Each line from the one containing "# Article D719-47" through the end of the data is to be written out exactly, and nothing more.

Extracted data entries
- - -

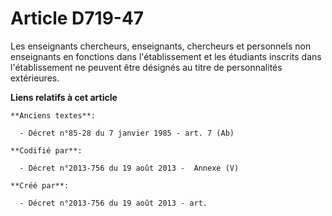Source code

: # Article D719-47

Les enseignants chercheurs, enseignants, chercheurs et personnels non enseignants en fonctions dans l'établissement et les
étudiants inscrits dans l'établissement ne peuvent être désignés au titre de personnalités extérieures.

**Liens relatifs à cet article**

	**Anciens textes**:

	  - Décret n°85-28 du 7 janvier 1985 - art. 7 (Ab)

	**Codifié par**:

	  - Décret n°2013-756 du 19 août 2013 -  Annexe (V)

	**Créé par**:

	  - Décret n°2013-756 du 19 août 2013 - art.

- - -

Reply:
: # Article D719-47

Les enseignants chercheurs, enseignants, chercheurs et personnels non enseignants en fonctions dans l'établissement et les
étudiants inscrits dans l'établissement ne peuvent être désignés au titre de personnalités extérieures.

**Liens relatifs à cet article**

	**Anciens textes**:

	  - Décret n°85-28 du 7 janvier 1985 - art. 7 (Ab)

	**Codifié par**:

	  - Décret n°2013-756 du 19 août 2013 -  Annexe (V)

	**Créé par**:

	  - Décret n°2013-756 du 19 août 2013 - art.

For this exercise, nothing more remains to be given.